The Akhal-Teke is descended from Turkmen raiding horses originally mentioned around 3,000 years ago. The contemporary Akhal-Teke horse dates from the eighth century, making it the purest surviving descendent of the ancient Scythian horse. The word “Akhal” means “pure,” and it is also the name of a distant oasis linked with the nomadic Teke tribe, which shares the second part of the breed’s name. The Tekemene people are descended from the ancient Scythinas and have long lived in Turkmenistan, which borders Iran and Afghanistan to the north. The Tekes’ nomadic lifestyle necessitated the need for horses of tremendous endurance capable of traveling huge distances quickly and without trouble. The Tekes developed horses of fiery temperament and great stamina whose fame spread throughout the ancient world and became highly desired as war and racing horses. The Tekes established and maintained this breed for hundreds of years via an oral history of lineage preservation. The Akhal-Teke remained virtually untouched for many centuries. It was mostly found in Central Asia, but it was also found as far north and west as Russia, where it was maintained in the royal stables.

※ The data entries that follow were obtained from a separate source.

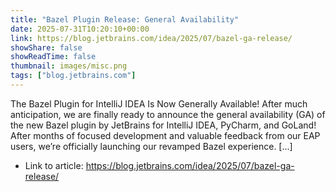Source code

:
 ```yaml
---
title: "Bazel Plugin Release: General Availability"
date: 2025-07-31T10:20:10+00:00
link: https://blog.jetbrains.com/idea/2025/07/bazel-ga-release/
showShare: false
showReadTime: false
thumbnail: images/misc.png
tags: ["blog.jetbrains.com"]
---
```

The Bazel Plugin for IntelliJ IDEA Is Now Generally Available! After much anticipation, we are finally ready to announce the general availability (GA) of the new Bazel plugin by JetBrains for IntelliJ IDEA, PyCharm, and GoLand! After months of focused development and valuable feedback from our EAP users, we’re officially launching our revamped Bazel experience. […]

- Link to article: https://blog.jetbrains.com/idea/2025/07/bazel-ga-release/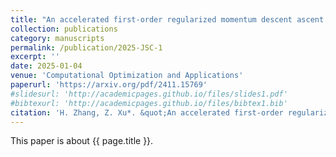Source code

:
 ```yaml
---
title: "An accelerated first-order regularized momentum descent ascent algorithm for stochastic nonconvex-concave minimax problems"
collection: publications
category: manuscripts
permalink: /publication/2025-JSC-1
excerpt: ''
date: 2025-01-04
venue: 'Computational Optimization and Applications'
paperurl: 'https://arxiv.org/pdf/2411.15769'
#slidesurl: 'http://academicpages.github.io/files/slides1.pdf'
#bibtexurl: 'http://academicpages.github.io/files/bibtex1.bib'
citation: 'H. Zhang, Z. Xu*. &quot;An accelerated first-order regularized momentum descent ascent algorithm for stochastic nonconvex-concave minimax problems.&quot; <i>Computational Optimization and Applications</i>. 90:557-582, Doi:10.1007/s10589-024-00638-9, 2025.'
---
```

This paper is about {{ page.title }}.
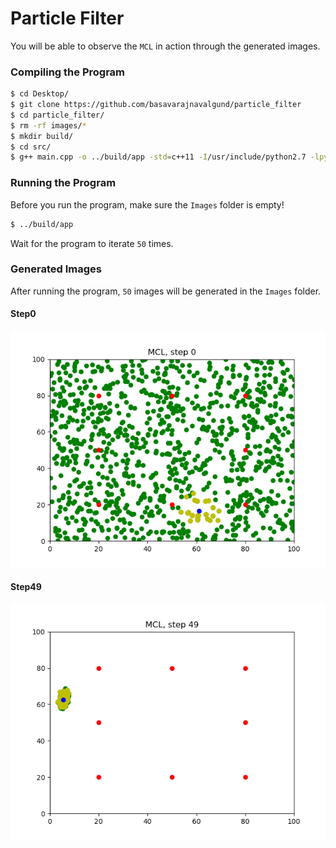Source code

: # Particle Filter
You will be able to observe the `MCL` in action through the generated images. 

### Compiling the Program
```sh
$ cd Desktop/
$ git clone https://github.com/basavarajnavalgund/particle_filter
$ cd particle_filter/
$ rm -rf images/*
$ mkdir build/
$ cd src/
$ g++ main.cpp -o ../build/app -std=c++11 -I/usr/include/python2.7 -lpython2.7
```

### Running the Program
Before you run the program, make sure the `Images` folder is empty!
```sh
$ ../build/app
```
Wait for the program to iterate `50` times.

### Generated Images
After running the program, `50` images will be generated in the `Images` folder.
#### Step0
![alt text](images/step0.png)
#### Step49
![alt text](images/step49.png)

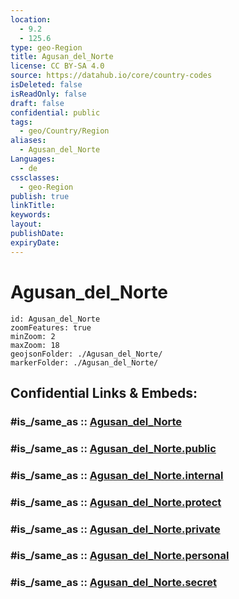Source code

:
 ```yaml
---
location:
  - 9.2
  - 125.6
type: geo-Region
title: Agusan_del_Norte
license: CC BY-SA 4.0
source: https://datahub.io/core/country-codes
isDeleted: false
isReadOnly: false
draft: false
confidential: public
tags:
  - geo/Country/Region
aliases:
  - Agusan_del_Norte
Languages:
  - de
cssclasses:
  - geo-Region
publish: true
linkTitle:
keywords:
layout:
publishDate:
expiryDate:
---
```


# Agusan_del_Norte

```leaflet
id: Agusan_del_Norte
zoomFeatures: true 
minZoom: 2 
maxZoom: 18
geojsonFolder: ./Agusan_del_Norte/
markerFolder: ./Agusan_del_Norte/
```


## Confidential Links & Embeds: 

### #is_/same_as :: [Agusan_del_Norte](/_Standards/Earth/Continent/Asia/Asia~South~East/Malay_Archipelago/Philippines/Regions~Philippines/Agusan_del_Norte.md) 

### #is_/same_as :: [Agusan_del_Norte.public](/_public/Earth/Continent/Asia/Asia~South~East/Malay_Archipelago/Philippines/Regions~Philippines/Agusan_del_Norte.public.md) 

### #is_/same_as :: [Agusan_del_Norte.internal](/_internal/Earth/Continent/Asia/Asia~South~East/Malay_Archipelago/Philippines/Regions~Philippines/Agusan_del_Norte.internal.md) 

### #is_/same_as :: [Agusan_del_Norte.protect](/_protect/Earth/Continent/Asia/Asia~South~East/Malay_Archipelago/Philippines/Regions~Philippines/Agusan_del_Norte.protect.md) 

### #is_/same_as :: [Agusan_del_Norte.private](/_private/Earth/Continent/Asia/Asia~South~East/Malay_Archipelago/Philippines/Regions~Philippines/Agusan_del_Norte.private.md) 

### #is_/same_as :: [Agusan_del_Norte.personal](/_personal/Earth/Continent/Asia/Asia~South~East/Malay_Archipelago/Philippines/Regions~Philippines/Agusan_del_Norte.personal.md) 

### #is_/same_as :: [Agusan_del_Norte.secret](/_secret/Earth/Continent/Asia/Asia~South~East/Malay_Archipelago/Philippines/Regions~Philippines/Agusan_del_Norte.secret.md)

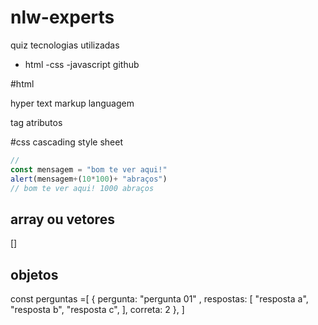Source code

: # nlw-experts
quiz
tecnologias utilizadas
- html
-css
-javascript
github

#html

hyper text markup languagem

tag
atributos

#css
cascading style sheet

```js
//
const mensagem = "bom te ver aqui!"
alert(mensagem+(10*100)+ "abraços")
// bom te ver aqui! 1000 abraços
```

## array ou vetores
[]

## objetos

const perguntas =[
  {
    pergunta:  "pergunta  01" ,
    respostas: [
      "resposta a",
      "resposta b",
      "resposta c",
    ],
    correta: 2
  },
    ]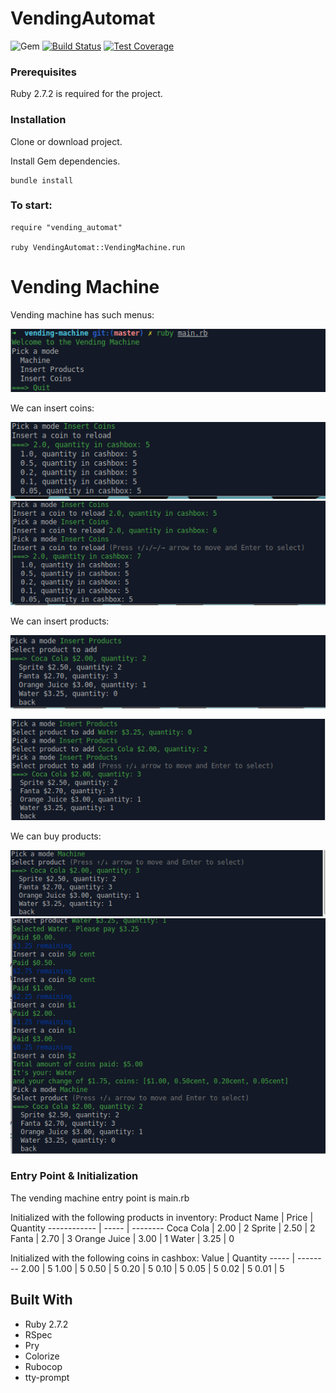 # VendingAutomat

![Gem](https://img.shields.io/gem/v/vending_automat)
[![Build Status](https://travis-ci.com/olegsta/vending_automat.svg?branch=master)](https://travis-ci.com/github/olegsta/vendding_a)
[![Test Coverage](https://codecov.io/gh/olegsta/vending_automat/branch/master/graph/badge.svg)](https://codecov.io/gh/olegsta/vending_automat)

### Prerequisites
Ruby 2.7.2 is required for the project.

### Installation
Clone or download project.

Install Gem dependencies.
```
bundle install
```

### To start:
```
require "vending_automat"

ruby VendingAutomat::VendingMachine.run
```

# Vending Machine
Vending machine has such menus:

![Alt text](/images/welcome.png)

We can insert coins:

![Alt text](/images/add_coin1.png)
![Alt text](/images/add_coin2.png)

We can insert products:

![Alt text](/images/add_products1.png)

![Alt text](/images/add_products2.png)


We can buy products:

![Alt text](/images/bye_products1.png)
![Alt text](/images/bye_products2.png)

### Entry Point & Initialization
The vending machine entry point is main.rb

Initialized with the following products in inventory:
Product Name | Price | Quantity
------------ | ----- | --------
Coca Cola    | 2.00  | 2
Sprite       | 2.50  | 2
Fanta        | 2.70  | 3
Orange Juice | 3.00  | 1
Water        | 3.25  | 0

Initialized with the following coins in cashbox:
Value | Quantity
----- | --------
2.00  | 5
1.00  | 5
0.50  | 5
0.20  | 5
0.10  | 5
0.05  | 5
0.02  | 5
0.01  | 5

## Built With
- Ruby 2.7.2
- RSpec
- Pry
- Colorize
- Rubocop
- tty-prompt
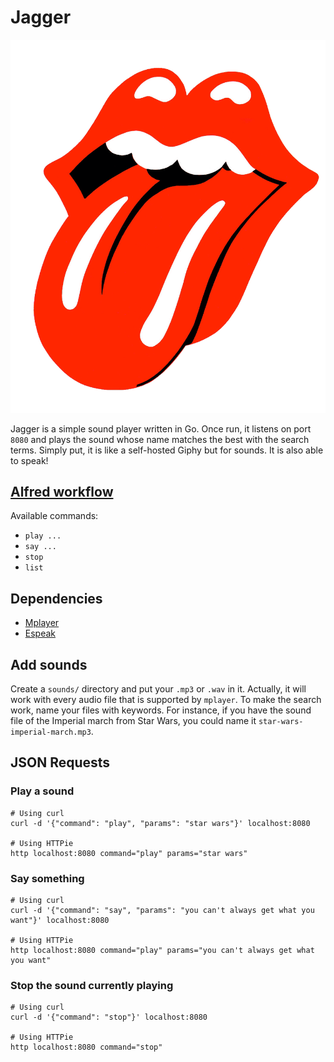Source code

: # Jagger
![Logo](ressources/logo.png)

Jagger is a simple sound player written in Go. Once run, it listens on port
`8080` and plays the sound whose name matches the best with the search terms.
Simply put, it is like a self-hosted Giphy but for sounds. It is also able to
speak!

## [Alfred workflow](https://github.com/aseure/jagger/blob/master/alfred/Jagger.alfredworkflow?raw=true)

Available commands:
 - `play ...`
 - `say ...`
 - `stop`
 - `list`

## Dependencies

 - [Mplayer](http://www.mplayerhq.hu/design7/news.html)
 - [Espeak](http://espeak.sourceforge.net/)

## Add sounds

Create a `sounds/` directory and put your `.mp3` or `.wav` in it. Actually, it
will work with every audio file that is supported by `mplayer`. To make the
search work, name your files with keywords. For instance, if you have the sound
file of the Imperial march from Star Wars, you could name it
`star-wars-imperial-march.mp3`.

## JSON Requests

### Play a sound

```
# Using curl
curl -d '{"command": "play", "params": "star wars"}' localhost:8080

# Using HTTPie
http localhost:8080 command="play" params="star wars"
```

### Say something

```
# Using curl
curl -d '{"command": "say", "params": "you can't always get what you want"}' localhost:8080

# Using HTTPie
http localhost:8080 command="play" params="you can't always get what you want"
```

### Stop the sound currently playing

```
# Using curl
curl -d '{"command": "stop"}' localhost:8080

# Using HTTPie
http localhost:8080 command="stop"
```
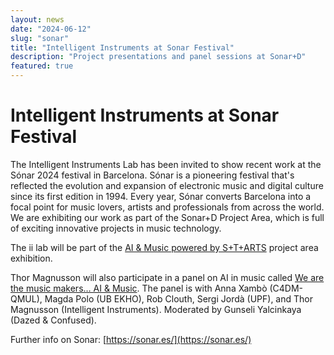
 ```yaml
---
layout: news
date: "2024-06-12"
slug: "sonar"
title: "Intelligent Instruments at Sonar Festival"
description: "Project presentations and panel sessions at Sonar+D"
featured: true
---
```


<script>
    import CaptionedImage from "../../components/Images/CaptionedImage.svelte"
</script>

<CaptionedImage
    src="news/sonar.png"
    alt="Sonar Festival in Barcelona"
    caption="Sonar 2024 in Barcelona"
/>

# Intelligent Instruments at Sonar Festival

The Intelligent Instruments Lab has been invited to show recent work at the Sónar 2024 festival in Barcelona. Sónar is a pioneering festival that's reflected the evolution and expansion of electronic music and digital culture since its first edition in 1994. Every year, Sónar converts Barcelona into a focal point for music lovers, artists and professionals from across the world. We are exhibiting our work as part of the Sonar+D Project Area, which is full of exciting innovative projects in music technology. 

The ii lab will be part of the <a href="https://sonar.es/en/activity/project-area">AI & Music powered by S+T+ARTS</a> project area exhibition.

Thor Magnusson will also participate in a panel on AI in music called <a href="https://sonar.es/en/activity/project-area">We are the music makers… AI & Music</a>. The panel is with Anna Xambò (C4DM-QMUL), Magda Polo (UB EKHO), Rob Clouth, Sergi Jordà (UPF), and Thor Magnusson (Intelligent Instruments). Moderated by Gunseli Yalcinkaya (Dazed & Confused).

<CaptionedImage
    src="news/musicmakers.jpg"
    alt="Music Makers Panel members"
    caption="Music Makers Panel members"
/>


Further info on Sonar: [https://sonar.es/](https://sonar.es/)</a>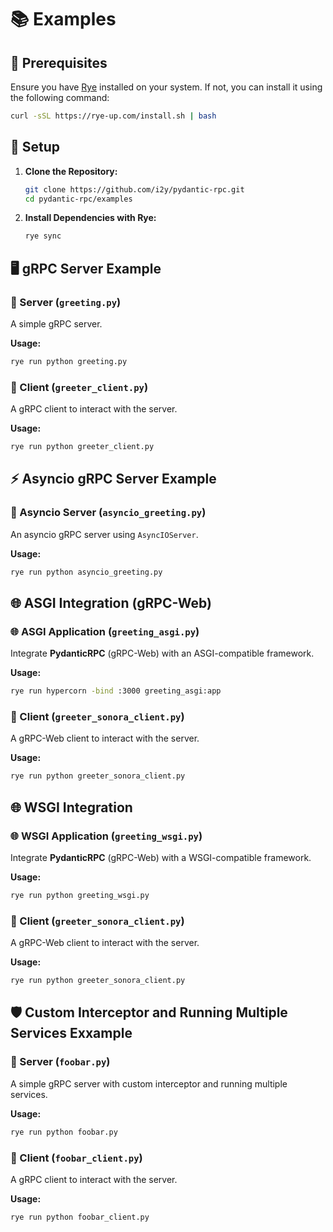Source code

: # 📚 Examples

## 📝 Prerequisites

Ensure you have [Rye](https://rye-up.com/) installed on your system. If not, you can install it using the following command:

```bash
curl -sSL https://rye-up.com/install.sh | bash
```

## 🔧 Setup

1. **Clone the Repository:**

    ```bash
    git clone https://github.com/i2y/pydantic-rpc.git
    cd pydantic-rpc/examples
    ```

2. **Install Dependencies with Rye:**

    ```bash
    rye sync
    ```

## 🖥️ gRPC Server Example

### 🔧 Server (`greeting.py`)

A simple gRPC server.

**Usage:**

```bash
rye run python greeting.py
```

### 🔗 Client (`greeter_client.py`)

A gRPC client to interact with the server.

**Usage:**

```bash
rye run python greeter_client.py
```

## ⚡ Asyncio gRPC Server Example

### 🔧 Asyncio Server (`asyncio_greeting.py`)

An asyncio gRPC server using `AsyncIOServer`.

**Usage:**

```bash
rye run python asyncio_greeting.py
```

## 🌐 ASGI Integration (gRPC-Web)

### 🌐 ASGI Application (`greeting_asgi.py`)

Integrate **PydanticRPC** (gRPC-Web) with an ASGI-compatible framework.

**Usage:**

```bash
rye run hypercorn -bind :3000 greeting_asgi:app
```

### 🔗 Client (`greeter_sonora_client.py`)
A gRPC-Web client to interact with the server.

**Usage:**

```bash
rye run python greeter_sonora_client.py
```


## 🌐 WSGI Integration

### 🌐 WSGI Application (`greeting_wsgi.py`)

Integrate **PydanticRPC** (gRPC-Web) with a WSGI-compatible framework.

**Usage:**

```bash
rye run python greeting_wsgi.py
```

### 🔗 Client (`greeter_sonora_client.py`)
A gRPC-Web client to interact with the server.

**Usage:**

```bash
rye run python greeter_sonora_client.py
```


## 🛡️ Custom Interceptor and Running Multiple Services Exxample

### 🔧 Server (`foobar.py`)
A simple gRPC server with custom interceptor and running multiple services.

**Usage:**

```bash
rye run python foobar.py
```

### 🔗 Client (`foobar_client.py`)
A gRPC client to interact with the server.

**Usage:**

```bash
rye run python foobar_client.py
```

Turkmens were proud of their horses and organized an incredible advertising drive to draw notice to the breed in 1935. In 84 days, a mounted troop of Akhal-Teke stallions traveled almost 2,500 miles from Turkmenistan’s capital, Ashkabahad, to Moscow. The trek included a 225-mile passage of the KaraKum desert. With minimal water available, the horses successfully crossed the desert in three days. This incredible endurance ride was repeated in 1988.
Contrary to popular opinion, the Akhal-Teke predates the emergence of the Arabian horse. Turkmenian stock has historically had a significant impact on the evolution of horse breeds in Europe, most notably the English Thoroughbred. It is currently thought that at least two of the Thoroughbred’s three founder sires were Turkmen, most likely Akhal-Tekes. Perhaps the most famous Akhal-Teke was the Russian horse Absent, who won the Olympic gold medal in dressage in 1960 and had a career total of six medals – the most ever earned by any individual horse.
With its thin body and graceful stride, the Akhal-Teke seems to be an equine counterpart of a Greyhound. The horses of Akhal-Teke are long in every dimension, with tapering heads, narrow necks, and slim bodies. They have powerful legs with solid bone and tough hooves. They seem to glide above the ground due to their smooth and elastic gaits. The forelock and mane are scant, the skin is thin, and the coat is short and smooth. A thick undercoat keeps you warm in the cold. While the breed comes in a variety of hues, gold predominates and has a unique shiny shine. The metallic sheen is caused by the unique structure of the hair that bends light through one side of the hair and refracts it out the other side, causing the golden cast to the horses’ coats.
Akhal-Teke horses stand 15.2 hands (62 inches) tall at the withers and weigh between 900 and 1,000 pounds. They are well-known for being very intelligent horses that respond well to delicate training. The Akhal-Teke is a worldwide uncommon breed, with a population of fewer than 7,000 individuals. Akhal-Teke horses excel in a variety of disciplines, including endurance, dressage, and jumping. Despite these abilities and ancient lineage, the breed has been difficult to promote in North America; its strange name, unusual body shape and color, and somewhat smaller size mean that the Akhal-Teke does not match the Thoroughbred/Warmblood sport horse profile that is popular today. The success of a few horses has gradually increased breed awareness, and a larger basis of promotional effort has been formed. The Akhal-Teke population in North America, if properly protected, might serve as a vital genetic reservoir for this ancient breed.
Did you know:
The Livestock Conservancy is America’s foremost conservation group, fighting to prevent the loss of over 150 historic breeds. We rely on the support of our members, grants, and donations from the public to raise the $700,000 a year needed to maintain our conservation work with rare breeds of farm animals. Click here to find out how you can assist.
How many Akhal-Teke horses are left in the world?
There are presently roughly 6,600 Akhal-Tekes in the globe, predominantly in Turkmenistan, but also in Europe and North America.
Traits Distinguishing features Riding horse developed for endurance; some individuals have a’metallic’ coat. Equus ferus caballus
Why are Akhal-Tekes so rare?
The Akhal-Teke is an endangered breed on the Conservancy’s Conservation Priority List, which is unusual for domestic animals (CPL). Some of this might be attributed to the political and economic turbulence that occurred in Soviet Russia. The breeding barns that men established in the late 1800s gradually shut down.
What is the rarest breed of horse?
The Rarest in the World
- Akhal-Teke Horse.
- American Cream Draft Horse.
- Boulonnais Horse.
- Caspian Horse.
Is the Akhal-Teke endangered?
The breed has been closely associated with political upheavals, and they were imported into the United States in 1979. The Akhal-Teke is currently listed as “Vulnerable” by the Equine Survival Trust and “Threatened” by the American Breed and livestock Conservancy.